The bond, if granted will be the country’s first ever roads bond.

“This implies that it will take over 10 years to pay off the current outstanding commitment assuming no new projects are brought on board.”

Mr. Maringa said during the committee hearing.

The committee, when grilling the PS also demanded to know why the Budget had been cut from Kes. 65 Billion to 51.8 Billion for the next financial year starting June, 2020.

“Somebody at the Treasury is being mischievous for reducing the budget simply because KRB has power to float a roads bond. If you don’t ensure that the allocations of Kes. 65 Billion is ring-fenced for 10 years, KRB will be mortgaged because it will not have cash to service the bonds.”

Mr. Pkosing said during the hearing.

However, these news were not well received by Economist Mohamed Wehliye, who faulted the government’s thinking at a time when things are tight for Kenyans.

Wehliye, who is an advisor with the Saudi Arabian Monetary Authority, SEMA stated that the government ought to have cut on debt especially in the infrastructure and energy sectors that consume a large chunk of taxpayers’ money.

 

Wehliye termed the decision by the government as reckless and ‘Madness’, disagreeing with the government’s decision to float a bond at a time when Kenyans are calling for austerity measures to contain the mushrooming debt.

Wehliye likened the government’s decision to use debt to achieve infrastructure targets while pushing for austerity measures with that of adding more luggage to an already worn and broken down truck instead of getting a rescue team that will help throw away the luggage in the truck and help it stop within the shortest time.

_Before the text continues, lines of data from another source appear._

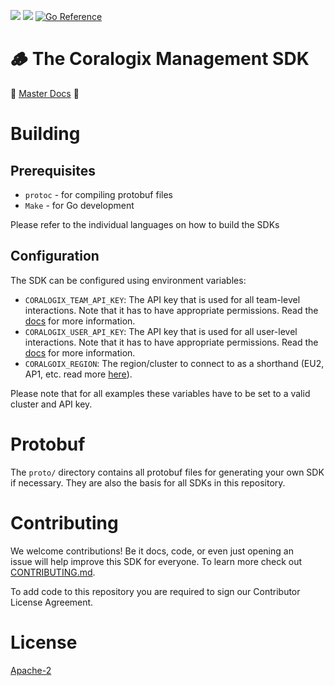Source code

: [![](https://img.shields.io/crates/v/cx-sdk)](https://crates.io/crates/cx-sdk)
![](https://img.shields.io/crates/dv/cx-sdk)
[![Go Reference](https://pkg.go.dev/badge/github.com/coralogix/coralogix-management-sdk/go.svg)](https://pkg.go.dev/github.com/coralogix/coralogix-management-sdk/go)

# 🪵 The Coralogix Management SDK 

🌟 [Master Docs](https://coralogix.github.io/coralogix-management-sdk) 🌟

# Building

## Prerequisites

- `protoc` - for compiling protobuf files
- `Make` - for Go development

Please refer to the individual languages on how to build the SDKs

## Configuration

The SDK can be configured using environment variables:

- `CORALOGIX_TEAM_API_KEY`: The API key that is used for all team-level interactions. Note that it has to have appropriate permissions. Read the [docs](https://coralogix.com/docs/api-keys/) for more information.
- `CORALOGIX_USER_API_KEY`: The API key that is used for all user-level interactions. Note that it has to have appropriate permissions. Read the [docs](https://coralogix.com/docs/api-keys/) for more information.
- `CORALGOIX_REGION`: The region/cluster to connect to as a shorthand (EU2, AP1, etc. read more [here](https://coralogix.com/docs/coralogix-domain/)). 

Please note that for all examples these variables have to be set to a valid cluster and API key.

# Protobuf

The `proto/` directory contains all protobuf files for generating your own SDK if necessary. They are also the basis for all SDKs in this repository. 

# Contributing

We welcome contributions! Be it docs, code, or even just opening an issue will help improve this SDK for everyone. To learn more check out [CONTRIBUTING.md](). 

To add code to this repository you are required to sign our Contributor License Agreement. 

# License

[Apache-2](LICENSE)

Wehliye cautioned that using debt to assist in implementation of austerity measures was wrong and dangerous for a country that is already in a deep debt hole.

“Madness! H.E needs to re-boot high spending infrastructure ministry & energy ministry ASAP. Get rescue team that throws out quickly the luggage in the moving truck to enable it slow & stop in the shortest time possible. Debt junkies cannot be expected to assist in the austerity measures.”

Wehliye said.

The decision to float a bond barely 5 years since the Jubilee Administration announced having done over 6,000 kilometres of roads by 2018 using just a quarter of the resources needed is questionable in itself.

A report by the Business Daily, in 2017 revealed that cement consumption in the country had dipped from 6.3 Million tonnes in 2016 to 5.8 Million in 2017, making it impossible for the government to have built the said roads, or have hurt the country’s economy by importing the bags of cement.